L’ARS ne dispose pas de la liste des mails des médecins du territoire qui sont des informations privées, en dehors de certains contacts au gré des projets/contacts antérieurs. Nous ne sommes donc pas en capacité de vous joindre directement de manière élargie sur un territoire.

Les messages de l’ARS que vous pouvez recevoir vous parviennent via la CPAM (Ameli) qui est cantonné à certaines informations (distinctes de l’urgence et négociées avec la CPAM) ou via d’Ordre des Médecins ou encore au travers des CPTS.

Nous pouvons en effet le regretter mais aucun cadre réglementaire ne le prévoit et le recours au CPTS reste une modalité intéressante malgré le sujet de l’adhésion que vous évoquez justement.

Les pharmacies étant des structures autorisées (au sens juridique du terme) nous disposons par contre de leurs coordonnées.

Donc quatre remarques :

  1. L’organisme chargé de la coordination et de la réponse en cas de crise sanitaire ne se donne pas les moyens de prévenir les médecins libéraux.
  2. D’ailleurs pourquoi faire ? comme souvent en France tout tourne « autour » du médecin généraliste, d’ailleurs désigné comme le « pivot du système de santé » … mais rien ne passe jamais par lui.
  3. Les adresses mail des médecins libéraux sont connues des CDOM, du CNOM, de la CPAM, de la MSA, de la Direction Générale de la Santé qui nous abreuve de DGS URGENT qui n’ont d’urgent que le nom, l’annuaire MSSanté est public … mais les ARS ne sont pas capables d’envoyer des mails si besoin.
  4. Et devant une « procédure » aussi défectueuse et déconnectée de la réalité, personne ne se pose la question de la corriger. En cas de véritable crise sanitaire majeure, comment les ARS comptent-elles nous mettre dans la boucle ? en faisant sonner le tocsin et les sirènes ?

 

Il existe une autre mission pour les ARS : la régulation de l’offre de santé en région. Ça c’est sérieux et important ! Voici par exemple ce que l’ARS Ile-de-France demande à un médecin dirigeant d’un organisme de formation médicale pour seulement avoir le droit d’animer des atelier d’ETP :

  • Une attestation de vigilance URSSAF
  • Un RIB professionnel
  • Diplôme
  • Attestation ETP
  • Attestation de Responsabilité Civile Professionnelle
  • Le certificat de validation du e-learning « Le diabète de type 2 »

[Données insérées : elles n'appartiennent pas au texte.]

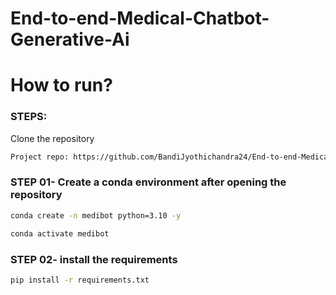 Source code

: # End-to-end-Medical-Chatbot-Generative-Ai


# How to run?
### STEPS:

Clone the repository

```bash
Project repo: https://github.com/BandiJyothichandra24/End-to-end-Medical-Chatbot-Generative-Ai.git
```
### STEP 01- Create a conda environment after opening the repository

```bash
conda create -n medibot python=3.10 -y
```

```bash
conda activate medibot
```


### STEP 02- install the requirements
```bash
pip install -r requirements.txt
```
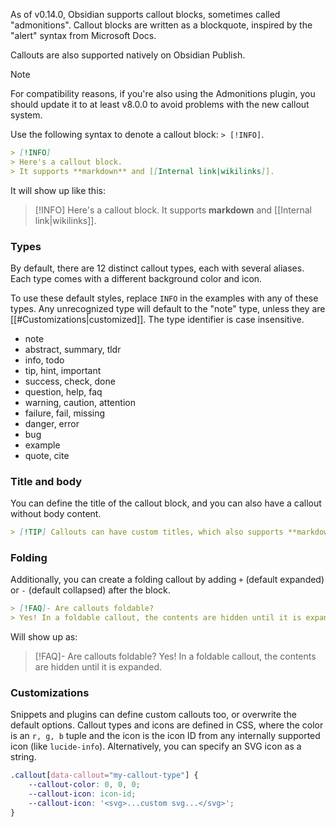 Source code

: As of v0.14.0, Obsidian supports callout blocks, sometimes called "admonitions". Callout blocks are written as a blockquote, inspired by the "alert" syntax from Microsoft Docs.

Callouts are also supported natively on Obsidian Publish.

> [!NOTE]
> For compatibility reasons, if you're also using the Admonitions plugin, you should update it to at least v8.0.0 to avoid problems with the new callout system.

Use the following syntax to denote a callout block: `> [!INFO]`.

```markdown
> [!INFO]
> Here's a callout block.
> It supports **markdown** and [[Internal link|wikilinks]].
```

It will show up like this:
> [!INFO]
> Here's a callout block.
> It supports **markdown** and [[Internal link|wikilinks]].

### Types

By default, there are 12 distinct callout types, each with several aliases. Each type comes with a different background color and icon.

To use these default styles, replace `INFO` in the examples with any of these types. Any unrecognized type will default to the "note" type, unless they are [[#Customizations|customized]]. The type identifier is case insensitive.

- note
- abstract, summary, tldr
- info, todo
- tip, hint, important
- success, check, done
- question, help, faq
- warning, caution, attention
- failure, fail, missing
- danger, error
- bug
- example
- quote, cite

### Title and body

You can define the title of the callout block, and you can also have a callout without body content.

```markdown
> [!TIP] Callouts can have custom titles, which also supports **markdown**!
```

### Folding

Additionally, you can create a folding callout by adding `+` (default expanded) or `-` (default collapsed) after the block.

```markdown
> [!FAQ]- Are callouts foldable?
> Yes! In a foldable callout, the contents are hidden until it is expanded.
```

Will show up as:

> [!FAQ]- Are callouts foldable?
> Yes! In a foldable callout, the contents are hidden until it is expanded.

### Customizations

Snippets and plugins can define custom callouts too, or overwrite the default options. Callout types and icons are defined in CSS, where the color is an `r, g, b` tuple and the icon is the icon ID from any internally supported icon (like `lucide-info`). Alternatively, you can specify an SVG icon as a string.

```CSS
.callout[data-callout="my-callout-type"] {
    --callout-color: 0, 0, 0;
    --callout-icon: icon-id;
    --callout-icon: '<svg>...custom svg...</svg>';
}
```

Il semble donc qu’elle soit considérée avec beaucoup plus d’attention que la veille sanitaire et la gestion de crises sanitaires, qui nous semble pourtant bien plus primordiale. Mais il est vrai que cette tâche pourtant régalienne a été rajoutée par décret aux CPTS et aux MSP !

Quand on a un problème, pour ne plus avoir de problème, il suffit de s’en débarrasser au profit d’un tiers.